[Start of Attachment]

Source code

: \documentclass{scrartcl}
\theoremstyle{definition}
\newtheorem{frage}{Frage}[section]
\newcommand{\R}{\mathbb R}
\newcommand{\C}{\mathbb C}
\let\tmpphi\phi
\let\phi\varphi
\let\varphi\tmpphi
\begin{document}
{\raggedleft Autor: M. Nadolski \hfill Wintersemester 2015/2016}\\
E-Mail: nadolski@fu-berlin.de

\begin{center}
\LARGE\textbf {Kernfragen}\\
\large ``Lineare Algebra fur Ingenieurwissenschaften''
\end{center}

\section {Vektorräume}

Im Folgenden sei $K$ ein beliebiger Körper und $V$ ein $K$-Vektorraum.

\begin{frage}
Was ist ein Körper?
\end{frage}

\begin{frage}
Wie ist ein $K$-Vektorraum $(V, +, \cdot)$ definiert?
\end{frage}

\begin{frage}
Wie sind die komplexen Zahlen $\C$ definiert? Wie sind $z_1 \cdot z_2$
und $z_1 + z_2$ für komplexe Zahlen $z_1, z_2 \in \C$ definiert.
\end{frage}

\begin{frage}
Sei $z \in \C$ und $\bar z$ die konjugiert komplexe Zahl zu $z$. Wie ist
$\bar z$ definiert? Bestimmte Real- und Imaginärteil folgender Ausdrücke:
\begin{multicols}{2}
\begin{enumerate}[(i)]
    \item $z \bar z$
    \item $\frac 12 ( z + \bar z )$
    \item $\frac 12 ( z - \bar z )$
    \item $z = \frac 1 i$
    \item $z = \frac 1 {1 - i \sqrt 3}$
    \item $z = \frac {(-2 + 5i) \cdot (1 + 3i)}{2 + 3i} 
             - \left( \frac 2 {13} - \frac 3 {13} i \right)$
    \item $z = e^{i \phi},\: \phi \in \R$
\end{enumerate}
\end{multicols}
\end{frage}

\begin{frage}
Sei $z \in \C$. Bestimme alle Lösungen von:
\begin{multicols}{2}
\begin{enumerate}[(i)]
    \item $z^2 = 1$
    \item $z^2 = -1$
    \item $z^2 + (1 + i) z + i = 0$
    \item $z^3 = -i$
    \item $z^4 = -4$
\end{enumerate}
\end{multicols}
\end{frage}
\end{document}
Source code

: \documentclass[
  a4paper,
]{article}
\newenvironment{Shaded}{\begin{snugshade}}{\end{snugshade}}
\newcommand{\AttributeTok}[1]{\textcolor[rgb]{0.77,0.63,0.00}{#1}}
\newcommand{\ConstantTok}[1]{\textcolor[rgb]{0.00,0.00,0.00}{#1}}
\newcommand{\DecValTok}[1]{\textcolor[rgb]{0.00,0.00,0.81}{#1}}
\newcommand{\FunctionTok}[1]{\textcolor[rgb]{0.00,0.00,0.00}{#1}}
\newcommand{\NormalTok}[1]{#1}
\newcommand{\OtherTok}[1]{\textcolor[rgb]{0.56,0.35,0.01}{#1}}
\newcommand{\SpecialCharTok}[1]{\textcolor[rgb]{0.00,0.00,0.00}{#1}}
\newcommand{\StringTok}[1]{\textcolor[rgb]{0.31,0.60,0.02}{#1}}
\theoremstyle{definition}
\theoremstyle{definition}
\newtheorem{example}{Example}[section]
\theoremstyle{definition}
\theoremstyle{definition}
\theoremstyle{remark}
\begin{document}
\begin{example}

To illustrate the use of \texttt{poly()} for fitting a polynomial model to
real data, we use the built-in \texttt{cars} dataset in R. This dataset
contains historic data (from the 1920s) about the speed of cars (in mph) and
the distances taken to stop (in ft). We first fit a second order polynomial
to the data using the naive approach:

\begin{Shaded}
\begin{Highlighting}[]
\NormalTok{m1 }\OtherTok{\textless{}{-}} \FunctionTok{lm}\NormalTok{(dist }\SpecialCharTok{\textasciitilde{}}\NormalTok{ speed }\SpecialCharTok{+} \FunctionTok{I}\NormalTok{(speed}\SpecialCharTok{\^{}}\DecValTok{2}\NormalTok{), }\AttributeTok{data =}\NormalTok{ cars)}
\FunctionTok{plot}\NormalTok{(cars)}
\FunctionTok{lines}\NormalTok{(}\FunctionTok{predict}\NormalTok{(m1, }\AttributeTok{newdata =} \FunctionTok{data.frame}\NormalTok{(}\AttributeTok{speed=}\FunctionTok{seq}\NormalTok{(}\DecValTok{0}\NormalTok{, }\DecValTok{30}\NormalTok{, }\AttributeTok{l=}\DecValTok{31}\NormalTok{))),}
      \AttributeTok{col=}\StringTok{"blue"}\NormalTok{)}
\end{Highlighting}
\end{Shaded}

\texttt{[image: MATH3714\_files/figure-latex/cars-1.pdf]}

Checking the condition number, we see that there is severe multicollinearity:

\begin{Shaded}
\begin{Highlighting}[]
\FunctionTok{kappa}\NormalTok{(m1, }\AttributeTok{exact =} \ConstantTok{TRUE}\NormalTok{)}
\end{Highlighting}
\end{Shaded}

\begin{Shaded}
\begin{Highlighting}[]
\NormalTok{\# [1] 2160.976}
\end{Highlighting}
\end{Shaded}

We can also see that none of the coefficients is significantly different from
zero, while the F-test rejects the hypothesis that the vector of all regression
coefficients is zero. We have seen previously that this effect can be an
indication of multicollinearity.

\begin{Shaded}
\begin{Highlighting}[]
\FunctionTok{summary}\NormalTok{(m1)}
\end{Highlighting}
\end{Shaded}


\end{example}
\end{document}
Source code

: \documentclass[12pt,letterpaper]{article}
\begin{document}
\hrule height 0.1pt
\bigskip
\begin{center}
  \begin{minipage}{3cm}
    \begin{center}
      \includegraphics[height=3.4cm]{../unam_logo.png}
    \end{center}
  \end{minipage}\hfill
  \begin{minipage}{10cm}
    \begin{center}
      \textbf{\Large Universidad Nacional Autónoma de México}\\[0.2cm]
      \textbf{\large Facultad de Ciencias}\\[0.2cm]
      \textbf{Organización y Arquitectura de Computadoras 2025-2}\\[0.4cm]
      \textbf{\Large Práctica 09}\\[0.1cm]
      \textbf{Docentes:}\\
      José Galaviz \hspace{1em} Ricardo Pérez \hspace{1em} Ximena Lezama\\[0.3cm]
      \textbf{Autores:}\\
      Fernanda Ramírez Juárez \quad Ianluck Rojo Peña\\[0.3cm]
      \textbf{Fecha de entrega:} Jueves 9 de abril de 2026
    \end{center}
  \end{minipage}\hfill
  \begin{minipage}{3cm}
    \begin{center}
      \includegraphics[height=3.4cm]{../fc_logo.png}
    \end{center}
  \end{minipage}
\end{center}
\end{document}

[End of Attachment]

Task brief: An exact copy of all the records is the only acceptable answer.

Solution:
Source code

: \documentclass{scrartcl}
\theoremstyle{definition}
\newtheorem{frage}{Frage}[section]
\newcommand{\R}{\mathbb R}
\newcommand{\C}{\mathbb C}
\let\tmpphi\phi
\let\phi\varphi
\let\varphi\tmpphi
\begin{document}
{\raggedleft Autor: M. Nadolski \hfill Wintersemester 2015/2016}\\
E-Mail: nadolski@fu-berlin.de

\begin{center}
\LARGE\textbf {Kernfragen}\\
\large ``Lineare Algebra fur Ingenieurwissenschaften''
\end{center}

\section {Vektorräume}

Im Folgenden sei $K$ ein beliebiger Körper und $V$ ein $K$-Vektorraum.

\begin{frage}
Was ist ein Körper?
\end{frage}

\begin{frage}
Wie ist ein $K$-Vektorraum $(V, +, \cdot)$ definiert?
\end{frage}

\begin{frage}
Wie sind die komplexen Zahlen $\C$ definiert? Wie sind $z_1 \cdot z_2$
und $z_1 + z_2$ für komplexe Zahlen $z_1, z_2 \in \C$ definiert.
\end{frage}

\begin{frage}
Sei $z \in \C$ und $\bar z$ die konjugiert komplexe Zahl zu $z$. Wie ist
$\bar z$ definiert? Bestimmte Real- und Imaginärteil folgender Ausdrücke:
\begin{multicols}{2}
\begin{enumerate}[(i)]
    \item $z \bar z$
    \item $\frac 12 ( z + \bar z )$
    \item $\frac 12 ( z - \bar z )$
    \item $z = \frac 1 i$
    \item $z = \frac 1 {1 - i \sqrt 3}$
    \item $z = \frac {(-2 + 5i) \cdot (1 + 3i)}{2 + 3i} 
             - \left( \frac 2 {13} - \frac 3 {13} i \right)$
    \item $z = e^{i \phi},\: \phi \in \R$
\end{enumerate}
\end{multicols}
\end{frage}

\begin{frage}
Sei $z \in \C$. Bestimme alle Lösungen von:
\begin{multicols}{2}
\begin{enumerate}[(i)]
    \item $z^2 = 1$
    \item $z^2 = -1$
    \item $z^2 + (1 + i) z + i = 0$
    \item $z^3 = -i$
    \item $z^4 = -4$
\end{enumerate}
\end{multicols}
\end{frage}
\end{document}
Source code

: \documentclass[
  a4paper,
]{article}
\newenvironment{Shaded}{\begin{snugshade}}{\end{snugshade}}
\newcommand{\AttributeTok}[1]{\textcolor[rgb]{0.77,0.63,0.00}{#1}}
\newcommand{\ConstantTok}[1]{\textcolor[rgb]{0.00,0.00,0.00}{#1}}
\newcommand{\DecValTok}[1]{\textcolor[rgb]{0.00,0.00,0.81}{#1}}
\newcommand{\FunctionTok}[1]{\textcolor[rgb]{0.00,0.00,0.00}{#1}}
\newcommand{\NormalTok}[1]{#1}
\newcommand{\OtherTok}[1]{\textcolor[rgb]{0.56,0.35,0.01}{#1}}
\newcommand{\SpecialCharTok}[1]{\textcolor[rgb]{0.00,0.00,0.00}{#1}}
\newcommand{\StringTok}[1]{\textcolor[rgb]{0.31,0.60,0.02}{#1}}
\theoremstyle{definition}
\theoremstyle{definition}
\newtheorem{example}{Example}[section]
\theoremstyle{definition}
\theoremstyle{definition}
\theoremstyle{remark}
\begin{document}
\begin{example}

To illustrate the use of \texttt{poly()} for fitting a polynomial model to
real data, we use the built-in \texttt{cars} dataset in R. This dataset
contains historic data (from the 1920s) about the speed of cars (in mph) and
the distances taken to stop (in ft). We first fit a second order polynomial
to the data using the naive approach:

\begin{Shaded}
\begin{Highlighting}[]
\NormalTok{m1 }\OtherTok{\textless{}{-}} \FunctionTok{lm}\NormalTok{(dist }\SpecialCharTok{\textasciitilde{}}\NormalTok{ speed }\SpecialCharTok{+} \FunctionTok{I}\NormalTok{(speed}\SpecialCharTok{\^{}}\DecValTok{2}\NormalTok{), }\AttributeTok{data =}\NormalTok{ cars)}
\FunctionTok{plot}\NormalTok{(cars)}
\FunctionTok{lines}\NormalTok{(}\FunctionTok{predict}\NormalTok{(m1, }\AttributeTok{newdata =} \FunctionTok{data.frame}\NormalTok{(}\AttributeTok{speed=}\FunctionTok{seq}\NormalTok{(}\DecValTok{0}\NormalTok{, }\DecValTok{30}\NormalTok{, }\AttributeTok{l=}\DecValTok{31}\NormalTok{))),}
      \AttributeTok{col=}\StringTok{"blue"}\NormalTok{)}
\end{Highlighting}
\end{Shaded}

\texttt{[image: MATH3714\_files/figure-latex/cars-1.pdf]}

Checking the condition number, we see that there is severe multicollinearity:

\begin{Shaded}
\begin{Highlighting}[]
\FunctionTok{kappa}\NormalTok{(m1, }\AttributeTok{exact =} \ConstantTok{TRUE}\NormalTok{)}
\end{Highlighting}
\end{Shaded}

\begin{Shaded}
\begin{Highlighting}[]
\NormalTok{\# [1] 2160.976}
\end{Highlighting}
\end{Shaded}

We can also see that none of the coefficients is significantly different from
zero, while the F-test rejects the hypothesis that the vector of all regression
coefficients is zero. We have seen previously that this effect can be an
indication of multicollinearity.

\begin{Shaded}
\begin{Highlighting}[]
\FunctionTok{summary}\NormalTok{(m1)}
\end{Highlighting}
\end{Shaded}


\end{example}
\end{document}
Source code

: \documentclass[12pt,letterpaper]{article}
\begin{document}
\hrule height 0.1pt
\bigskip
\begin{center}
  \begin{minipage}{3cm}
    \begin{center}
      \includegraphics[height=3.4cm]{../unam_logo.png}
    \end{center}
  \end{minipage}\hfill
  \begin{minipage}{10cm}
    \begin{center}
      \textbf{\Large Universidad Nacional Autónoma de México}\\[0.2cm]
      \textbf{\large Facultad de Ciencias}\\[0.2cm]
      \textbf{Organización y Arquitectura de Computadoras 2025-2}\\[0.4cm]
      \textbf{\Large Práctica 09}\\[0.1cm]
      \textbf{Docentes:}\\
      José Galaviz \hspace{1em} Ricardo Pérez \hspace{1em} Ximena Lezama\\[0.3cm]
      \textbf{Autores:}\\
      Fernanda Ramírez Juárez \quad Ianluck Rojo Peña\\[0.3cm]
      \textbf{Fecha de entrega:} Jueves 9 de abril de 2026
    \end{center}
  \end{minipage}\hfill
  \begin{minipage}{3cm}
    \begin{center}
      \includegraphics[height=3.4cm]{../fc_logo.png}
    \end{center}
  \end{minipage}
\end{center}
\end{document}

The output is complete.